Monday, May 30, 2011

The costs of workplace stress

Recent statistics indicate that between 70-80 percent of all health related problems are either precipitated or aggravated by stress and it is estimated that 75-90% of all healthcare visits still result from stress related health problems. Conservatively stress costs the economy billions of dollars per year. Up to 75% of sick days are stress related and the American Institute of Stress report that stress was a major factor in up to 80 percent of all work related injuries and 40 percent of workplace turnovers
Other problems associated with workplace stress include sleep problems, digestive disorders, headaches, anxiety, depression, anger and hostility, alcoholism and drug abuse, heart and cardiovascular disease have reached epidemic proportions in affluent society.

In the workplace other consequences of stress include
•lost productivity
•increased absenteeism
•increased presenteeism
•decreased concentration, mental focus
•working at 50% of capacity or less
•shorter work life
•less fun and motivation

While some of the health effects of stress include
•Peptic ulcers
•Irritable bowel syndrome
•Coronary heart disease

One study found that those who expressed a high amount of despair had a 20% greater chance of developing atherosclerosis over a 4-year period. They suggested this was the same magnitude of increased risk as seen in a pack-a-day smoker. While another study showed that a sense of hopelessness can affect the arteries in the process of plaque build up.

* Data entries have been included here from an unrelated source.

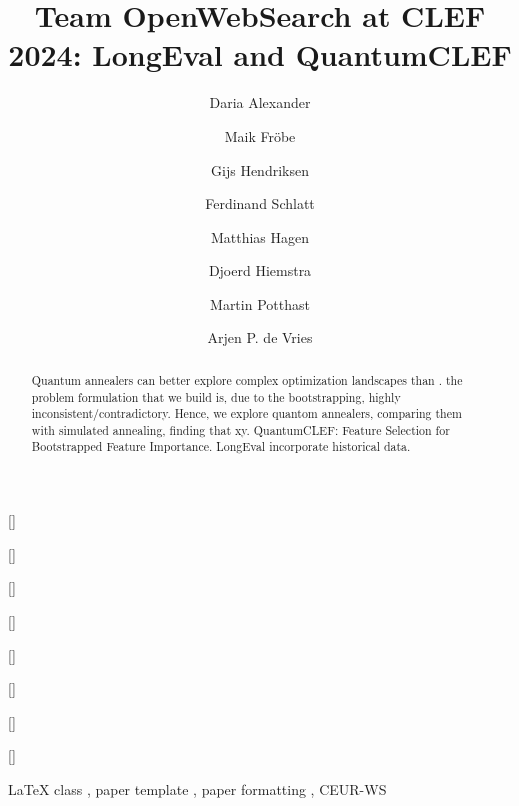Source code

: 


\title{Team OpenWebSearch at CLEF 2024: LongEval and QuantumCLEF}

\address[1]{Radboud Universiteit Nijmegen}
\address[2]{Friedrich-Schiller-Universit{\"a}t Jena}
\address[3]{University of Kassel, hessian.AI, ScaDS.AI}

\author[1]{Daria Alexander}[]
\author[2]{Maik Fr{\"o}be}[]
\author[1]{Gijs Hendriksen}[]
\author[2]{Ferdinand Schlatt}[]
\author[2]{Matthias Hagen}[]
\author[1]{Djoerd Hiemstra}[]
\author[3]{Martin Potthast}[]
\author[1]{Arjen P. de Vries}[]


\begin{abstract}
  Quantum annealers can better explore complex optimization landscapes than . the problem formulation that we build is, due to the bootstrapping, highly inconsistent/contradictory. Hence, we explore quantom annealers, comparing them with simulated annealing, finding that xy. QuantumCLEF: Feature Selection for Bootstrapped Feature Importance.
  LongEval incorporate historical data.
\end{abstract}

\begin{keywords}
  LaTeX class \sep
  paper template \sep
  paper formatting \sep
  CEUR-WS
\end{keywords}

\maketitle
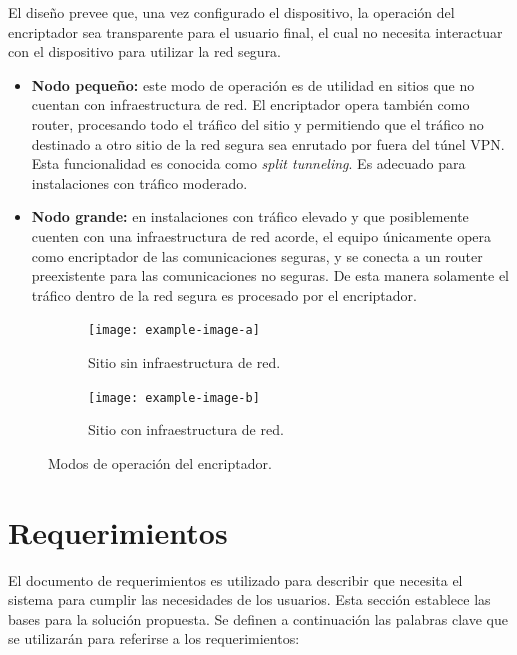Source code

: El diseño prevee que, una vez configurado el dispositivo, la operación del encriptador sea transparente para el usuario final, el cual no necesita interactuar con el dispositivo para utilizar la red segura.
\begin{itemize}
    \item \textbf{Nodo pequeño:} este modo de operación es de utilidad en sitios que no cuentan con infraestructura de red. El encriptador opera también como router, procesando todo el tráfico del sitio y permitiendo que el tráfico no destinado a otro sitio de la red segura sea enrutado por fuera del túnel VPN. Esta funcionalidad es conocida como \textit{split tunneling}. Es adecuado para instalaciones con tráfico moderado.
    \item \textbf{Nodo grande:} en instalaciones con tráfico elevado y que posiblemente cuenten con una infraestructura de red acorde, el equipo únicamente opera como encriptador de las comunicaciones seguras, y se conecta a un router preexistente para las comunicaciones no seguras. De esta manera solamente el tráfico dentro de la red segura es procesado por el encriptador.
\end{itemize}

\begin{figure}[h!]
    \begin{subfigure}{0.45\textwidth}
        \centering
        \texttt{[image: example-image-a]}
        \caption{Sitio sin infraestructura de red.}
        \label{fig:small_node}
    \end{subfigure}
    \hfill
    \begin{subfigure}{0.45\textwidth}
        \centering
        \texttt{[image: example-image-b]}
        \caption{Sitio con infraestructura de red.}
        \label{fig:large_node}
    \end{subfigure}
    \caption{Modos de operación del encriptador.}
    \label{fig:modes_of_operation}
\end{figure}

\section{Requerimientos}
El documento de requerimientos es utilizado para describir que necesita el sistema para cumplir las necesidades de los usuarios. Esta sección establece las bases para la solución propuesta. Se definen a continuación las palabras clave que se utilizarán para referirse a los requerimientos:

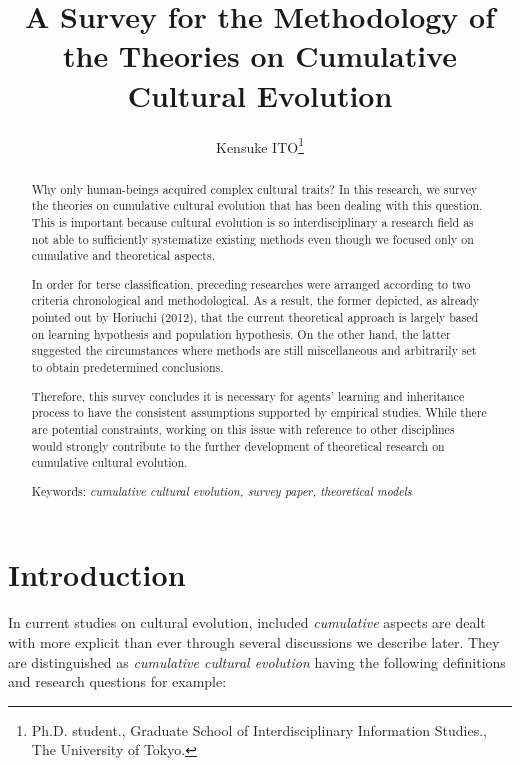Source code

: \documentclass[a4paper, dvipdfmx]{article}
\title{A Survey for the Methodology of the Theories on Cumulative Cultural Evolution}
\author{Kensuke ITO\footnote{Ph.D. student., Graduate School of Interdisciplinary Information Studies., The University of Tokyo.}}
\date{}
\begin{document}
\maketitle

\begin{abstract}
    Why only human-beings acquired complex cultural traits? In this research, we survey the theories on cumulative cultural evolution that has been dealing with this question. This is important because cultural evolution is so interdisciplinary a research field as not able to sufficiently systematize existing methods even though we focused only on cumulative and theoretical aspects.

    In order for terse classification, preceding researches were arranged according to two criteria chronological and methodological. As a result, the former depicted, as already pointed out by Horiuchi (2012), that the current theoretical approach is largely based on learning hypothesis and population hypothesis. On the other hand, the latter suggested the circumstances where methods are still miscellaneous and arbitrarily set to obtain predetermined conclusions.

    Therefore, this survey concludes it is necessary for agents' learning and inheritance process to have the consistent assumptions supported by empirical studies. While there are potential constraints, working on this issue with reference to other disciplines would strongly contribute to the further development of theoretical research on cumulative cultural evolution.

    \begin{center}
        Keywords: {\it cumulative cultural evolution, survey paper, theoretical models}
    \end{center}
\end{abstract}

\section{Introduction}

In current studies on cultural evolution, included {\it cumulative} aspects are dealt with more explicit than ever through several discussions we describe later. They are distinguished as {\it cumulative cultural evolution} having the following definitions and research questions for example:
\end{document}
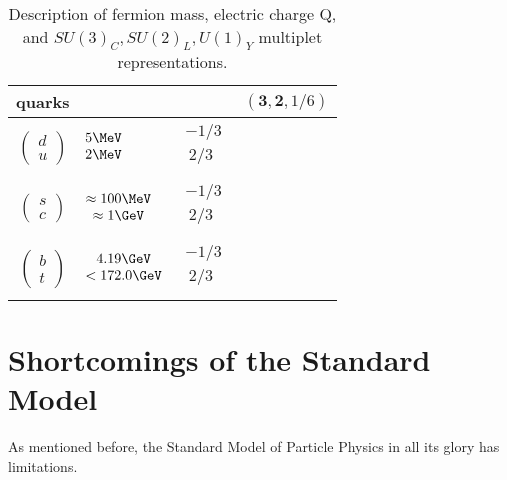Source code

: \begin{table}[!htb]
\begin{tabular}{|cllc|}
\hline
\textbf{quarks}&&&$(\mathbf{3}, \mathbf{2}, 1/6)$\\
\hline 
$\begin{pmatrix} d\\ u \end{pmatrix}$
 &$\begin{matrix} 5\MeV\\  2\MeV \\ \end{matrix}$
  &$\begin{matrix} -1/3\\  ~2/3 \\ \end{matrix}$&\\  
\hline
$\begin{pmatrix} s\\ c \end{pmatrix}$
&$\begin{matrix}\approx100\MeV \\  \approx1\GeV \\ \end{matrix}$
  &$\begin{matrix} -1/3\\  ~2/3 \\ \end{matrix}$&\\  
  \hline
  $\begin{pmatrix} b\\ t \end{pmatrix}$
&$\begin{matrix} 4.19\GeV\\  <172.0\GeV \\ \end{matrix}$
  &$\begin{matrix} -1/3\\  ~2/3 \\ \end{matrix}$&\\  
\hline

\hline
\end{tabular}
\caption{Description of fermion mass, electric charge Q, and $SU(3)_{C}, SU(2)_{L}, U(1)_{Y}$ multiplet representations. }
\label{tab:fermion}
\end{table}  
\FloatBarrier

\section{Shortcomings of the Standard Model}
\label{sec:fail}
As mentioned before, the Standard Model of Particle Physics in all its glory has limitations.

As well as the effects on the immune system and an increased risk of
•Viral infections

Current research reveals that psychological stress is responsible for immune suppression on a range of fronts, including T-Cell response, antibody production and breaking down the natural killer cell which fight off viruses and cancer.

Unfortunately a lot of stress goes unrecognised and we rarely take action yet a few simple strategies like the meditation I have written about above can have such a profound effect on your stress. So if you have a bit of stress in your life do the little mediation exercise I have suggested.


  1. Does sick building syndrome make workplace stress worse or are the two unrelated?

  2. Darryl I'm not an expert but i'd imagine with some SBS would contribute.

    One comment I strongly agree that there is a link between physical and mental health and workplace stress. In my case, I cannot work full time and that will affect my super and career being over 45 won't help either. But in my case I was bullied and blamed. Part of the reason is the just get over it dog eat dog attitudes - well they bite back.

  3. Absenteeism, lost productivity, tardiness, accidents and injuries can also be caused by alcohol and drug abuse. To avoid all these problems, every organization should use a dot drug testing program in the workplace. This program can create a drug-free workplace for all employees.

  4. Another way to look at it is that workplace wellness programs should also include the time outside work. Everything you do at home and in other places and times can impact on work performance. For example stress at home and poor sleep may contribute to accidents in the workforce.
    When I work with an organisation I try to get them to look at the big picture and take into account the non working hours as well in a WWP.